In 2007, Nebraska state senator Ernie Chambers sued God. As KETV Omaha reported at the time, Chambers’s lawsuit sought “a permanent injunction ordering God to cease certain harmful activities and the making of terroristic threats.”

According to the mortal plaintiff, the immortal defendant had caused “fearsome floods, egregious earthquakes, horrendous hurricanes, terrifying tornadoes, pestilential plagues, ferocious famines, devastating droughts, genocidal wars, birth defects, and the like” [PDF]. Chambers claimed he had tried to alert God of the impending lawsuit by shouting, “Come out, come out, wherever you are,” but the attempt failed to get the deity’s attention. Chambers further claimed that he had jurisdiction to sue the Almighty, since, “being Omnipresent, [He] is personally present in Douglas County."

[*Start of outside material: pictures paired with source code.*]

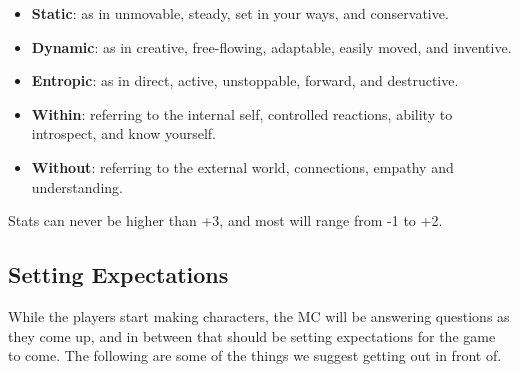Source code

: \documentclass[10pt,twoside,openright]{memoir}
\begin{document}
\begin{itemize}
\tightlist
\item
  \textbf{Static}: as in unmovable, steady, set in your ways, and
  conservative.
\item
  \textbf{Dynamic}: as in creative, free-flowing, adaptable, easily
  moved, and inventive.
\item
  \textbf{Entropic}: as in direct, active, unstoppable, forward, and
  destructive.
\item
  \textbf{Within}: referring to the internal self, controlled reactions,
  ability to introspect, and know yourself.
\item
  \textbf{Without}: referring to the external world, connections,
  empathy and understanding.
\end{itemize}

Stats can never be higher than +3, and most will range from -1 to +2.

\hypertarget{setting-expectations}{%
\subsection{Setting Expectations}\label{setting-expectations}}

While the players start making characters, the MC will be answering
questions as they come up, and in between that should be setting
expectations for the game to come. The following are some of the things
we suggest getting out in front of.
\end{document}
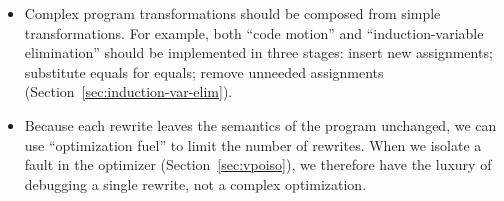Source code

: \documentclass[blockstyle,preprint,natbib,nocopyrightspace]{sigplanconf}
\newcommand\secref[1]{Section~\ref{sec:#1}}
\begin{document}
\begin{itemize}
\item
Complex program transformations should be composed from simple
transformations. 
For example, both ``code motion'' and ``induction-variable
elimination'' should be implemented in three stages: insert new assignments;
substitute equals for equals; remove unneeded assignments
(\secref{induction-var-elim}). 

\item 
Because each rewrite leaves the semantics
of the program unchanged, 
we can use 
``optimization fuel'' to limit the number of rewrites.
 When we isolate a fault in the optimizer
(\secref{vpoiso}), we therefore have the luxury of debugging a single
 rewrite, not a complex optimization.
\end{itemize}
\end{document}
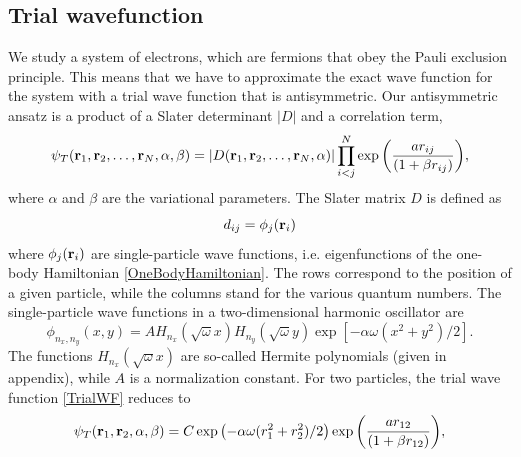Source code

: \documentclass[english, a4paper]{article}
\begin{document}
\subsection{Trial wavefunction}
We study a system of electrons, which are fermions that obey the Pauli exclusion principle.
This means that we have to approximate the exact wave function for the system with a trial
wave function that is antisymmetric. Our antisymmetric ansatz is a product of a Slater determinant $|D|$
and a correlation term,
\begin{equation}
   \psi_{T}({\bf r}_1,{\bf r}_2,\dots, {\bf r}_N, \alpha, \beta) = 
   |D({\bf r}_1,{\bf r}_2,\dots, {\bf r}_N, \alpha)|
   \prod_{i<j}^{N}\exp{\left(\frac{a r_{ij}}{(1+\beta r_{ij})}\right)}, 
   \label{TrialWF}
\end{equation}
where $\alpha$ and $\beta$ are the variational parameters.
The Slater matrix $D$ is defined as
\begin{equation}
 d_{ij} = \phi_j({\bf r}_i)
 \label{slaterMatrix}
\end{equation}
where $\phi_j({\bf r}_i)$ are single-particle wave functions, i.e. eigenfunctions of the one-body 
Hamiltonian \eqref{OneBodyHamiltonian}. The rows correspond to the position of a given particle, 
while the columns stand for the various quantum numbers.
The single-particle wave functions in a two-dimensional harmonic oscillator are
\begin{equation}
 \phi_{n_x,n_y}(x,y) = A H_{n_x}(\sqrt{\omega}x)H_{n_y}(\sqrt{\omega}y)\exp{[-\alpha\omega(x^2+y^2)/2]}.
\end{equation}
The functions $H_{n_x}(\sqrt{\omega}x)$ are so-called Hermite polynomials (given in appendix), while
$A$ is a normalization constant. 
For two particles, the trial wave function \eqref{TrialWF} reduces to
\begin{equation}
   \psi_{T}({\bf r}_1,{\bf r}_2, \alpha, \beta) = 
   C\exp{\left(-\alpha\omega(r_1^2+r_2^2)/2\right)}
   \exp{\left(\frac{ar_{12}}{(1+\beta r_{12})}\right)}, 
\label{trialWF2}
\end{equation}

 
\end{document}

The lawsuit was absurd, but that was the point. The deliberation came in the midst of a controversial sexual assault case in which a district judge had barred the plaintiff, a Nebraska woman, from using the words rape or victim during trial. After two mistrials, the accuser sued the judge for violating her rights to free speech—but a federal judge deemed that lawsuit legally “frivolous” (that is, without merit). This came in the wake of a Nebraska statute that further restricted such frivolous lawsuits.

For Chambers, this appears to have been a flashpoint. By suing God, he hoped to make a political statement: That a court should be required to hear a case, no matter how frivolous it might be. “The Constitution requires that the courthouse doors be open,” he said, “so you cannot prohibit the filing of suits. Anyone can sue anyone they choose, even God.”

It wasn’t the first—or last—time somebody had sued a supernatural being. In 1971, a Pennsylvania inmate named Gerald Mayo sued “Satan and his servants” because they had “placed deliberate obstacles in plaintiff’s path and caused his downfall.” In 2007, a Romanian murderer attempted to sue God for “not protecting him from the Devil’s influence,” Eric Grundhauser wrote in Atlas Obscura. Both cases were dismissed.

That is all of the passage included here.